▶ **GOAL OF THE EXERCISE**
Check each line of the material below for "axios" and copy those where it appears.

▶ **RECORDS TO PROCESS**

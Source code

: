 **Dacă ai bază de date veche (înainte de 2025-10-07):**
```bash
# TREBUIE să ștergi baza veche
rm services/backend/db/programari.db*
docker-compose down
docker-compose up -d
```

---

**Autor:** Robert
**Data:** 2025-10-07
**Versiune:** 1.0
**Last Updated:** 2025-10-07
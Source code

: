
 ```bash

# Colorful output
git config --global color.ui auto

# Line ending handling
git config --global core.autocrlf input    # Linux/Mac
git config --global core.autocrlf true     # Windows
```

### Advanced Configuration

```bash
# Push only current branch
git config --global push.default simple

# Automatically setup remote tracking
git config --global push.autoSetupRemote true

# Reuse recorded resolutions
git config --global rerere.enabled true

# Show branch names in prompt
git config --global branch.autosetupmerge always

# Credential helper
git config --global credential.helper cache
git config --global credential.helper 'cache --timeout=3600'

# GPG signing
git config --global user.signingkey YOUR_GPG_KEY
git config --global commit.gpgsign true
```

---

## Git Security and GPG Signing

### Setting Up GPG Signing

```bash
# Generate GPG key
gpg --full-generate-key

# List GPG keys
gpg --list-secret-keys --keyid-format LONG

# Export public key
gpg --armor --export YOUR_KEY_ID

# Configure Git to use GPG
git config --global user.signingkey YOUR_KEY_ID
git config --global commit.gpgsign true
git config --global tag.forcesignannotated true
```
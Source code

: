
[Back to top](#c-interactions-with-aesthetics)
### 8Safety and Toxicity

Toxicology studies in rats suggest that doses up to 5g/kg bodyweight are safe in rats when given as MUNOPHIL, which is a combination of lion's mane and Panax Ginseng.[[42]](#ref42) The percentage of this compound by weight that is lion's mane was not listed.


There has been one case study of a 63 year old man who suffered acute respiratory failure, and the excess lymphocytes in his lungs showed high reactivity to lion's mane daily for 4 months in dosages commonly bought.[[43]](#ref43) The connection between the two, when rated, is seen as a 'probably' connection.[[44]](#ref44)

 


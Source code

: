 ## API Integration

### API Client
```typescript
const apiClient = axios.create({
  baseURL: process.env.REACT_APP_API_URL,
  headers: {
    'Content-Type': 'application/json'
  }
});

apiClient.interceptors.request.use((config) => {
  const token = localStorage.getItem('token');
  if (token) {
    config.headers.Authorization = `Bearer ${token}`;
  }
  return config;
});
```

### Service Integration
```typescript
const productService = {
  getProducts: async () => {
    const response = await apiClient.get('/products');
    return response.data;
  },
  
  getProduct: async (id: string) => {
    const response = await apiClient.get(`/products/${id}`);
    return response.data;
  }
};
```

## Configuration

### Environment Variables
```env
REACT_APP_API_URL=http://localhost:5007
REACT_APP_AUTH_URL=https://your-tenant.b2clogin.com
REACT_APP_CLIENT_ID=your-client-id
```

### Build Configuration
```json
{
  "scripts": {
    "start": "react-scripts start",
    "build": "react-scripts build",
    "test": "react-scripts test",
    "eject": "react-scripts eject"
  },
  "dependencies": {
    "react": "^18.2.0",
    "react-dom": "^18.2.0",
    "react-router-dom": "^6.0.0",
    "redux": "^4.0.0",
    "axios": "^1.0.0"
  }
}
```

▶ **SOLUTION TO THIS PROBLEM**
const apiClient = axios.create({
    "axios": "^1.0.0"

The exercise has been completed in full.